18. No tocante à reaplicação do direito antidumping aplicado sobre as importações brasileiras de resina de polipropileno dos Estados Unidos da América, provavelmente indicada erroneamente como resina de polietileno pela Dow em seu pedido de reconsideração, cumpre esclarecer que se trata de procedimento de natureza distinta, no qual se avaliam exclusivamente os volumes de exportação da origem sujeita à medida, não se confundindo com a lógica própria das revisões de final de período, em que se examinam, de forma prospectiva, cenários de formação de preços e comportamento competitivo no mercado brasileiro.

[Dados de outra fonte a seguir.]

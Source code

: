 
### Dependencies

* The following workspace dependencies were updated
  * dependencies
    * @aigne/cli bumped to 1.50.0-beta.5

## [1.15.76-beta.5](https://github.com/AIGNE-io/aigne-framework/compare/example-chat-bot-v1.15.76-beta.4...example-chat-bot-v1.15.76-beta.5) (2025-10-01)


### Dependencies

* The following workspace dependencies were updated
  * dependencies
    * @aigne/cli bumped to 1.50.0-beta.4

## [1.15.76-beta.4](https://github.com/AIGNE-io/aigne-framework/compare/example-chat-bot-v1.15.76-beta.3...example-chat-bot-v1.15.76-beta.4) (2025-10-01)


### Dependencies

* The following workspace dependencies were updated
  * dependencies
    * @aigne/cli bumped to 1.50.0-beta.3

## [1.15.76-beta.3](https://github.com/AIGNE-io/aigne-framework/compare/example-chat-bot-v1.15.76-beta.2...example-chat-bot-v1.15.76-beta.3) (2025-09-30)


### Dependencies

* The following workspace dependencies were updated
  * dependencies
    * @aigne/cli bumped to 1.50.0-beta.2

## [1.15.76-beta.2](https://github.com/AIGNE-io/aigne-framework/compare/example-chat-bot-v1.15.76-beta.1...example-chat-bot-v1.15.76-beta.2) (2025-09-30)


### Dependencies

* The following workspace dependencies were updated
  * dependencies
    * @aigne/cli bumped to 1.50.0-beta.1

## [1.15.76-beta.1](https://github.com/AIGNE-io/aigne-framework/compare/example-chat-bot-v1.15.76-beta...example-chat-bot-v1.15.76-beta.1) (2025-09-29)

19. Ademais, registre-se que precedentes mais recentes da autoridade investigadora corroboram a metodologia adotada no presente caso, inclusive no âmbito da própria revisão que culminou na prorrogação da medida antidumping supracitada (resina de polipropileno), na qual, conforme consignado na Resolução Gecex nº 410, de outubro de 2022, o preço provável de exportação dos Estados Unidos da América foi apurado sem a consideração das operações de venda destinadas ao Canadá e ao México.

20. Dessa forma, a exclusão das exportações da Dow para o Canadá e para o México encontra respaldo tanto na finalidade do exercício de preço provável de exportação quanto na prática administrativa recente da autoridade investigadora, não se sustentando a alegação de que tal procedimento estaria em desconformidade com os critérios técnicos e normativos aplicáveis.

21. Por fim, registre-se que, considerando o grau de cooperação da produtora/exportadora estadunidense ao longo da revisão, foram realizados os exercícios previstos no art. 252 da Portaria Secex nº 171, de 2022, com vistas a avaliar a eventual possibilidade de redução do direito antidumping vigente.

22. Nesse âmbito, foram construídos diferentes cenários com base nos dados primários fornecidos pela empresa, tendo por objetivo aferir se os resultados obtidos indicariam margem inferior ao direito atualmente aplicado. Todavia, em todos os cenários analisados, os valores apurados mostraram-se superiores ao direito antidumping em vigor, sendo certo, ainda,ad argumentandum tantum, que mesmo a eventual inclusão das vendas destinadas ao Canadá e ao México não se revelaria suficiente para alterar as conclusões alcançadas quanto à adequação da medida vigente.

23. Pontua-se, portanto, que o preço provável de exportação apurado para a empresa, a partir de seus próprios dados, evidenciou patamares de preço bastante competitivos para todos os destinos avaliados, reforçando a conclusão de que a manutenção da medida, nos termos da Resolução Gecex nº 804, de 23 de outubro de 2025, mostra-se tecnicamente justificada e proporcional às condições observadas no mercado.

24. Diante do exposto, recomenda-se o indeferimento do pedido de reconsideração da TDCC e da UCC (Dow), mantendo-se integralmente a decisão de prorrogação do direito antidumping sobre as importações brasileiras de etanolaminas (monoetanolaminas e trietanolaminas) originárias da Alemanha e dos Estados Unidos da América (EUA), conforme Resolução Gecex nº 804, de 23 de outubro de 2025, publicada no Diário Oficial da União de 24 de outubro de 2025.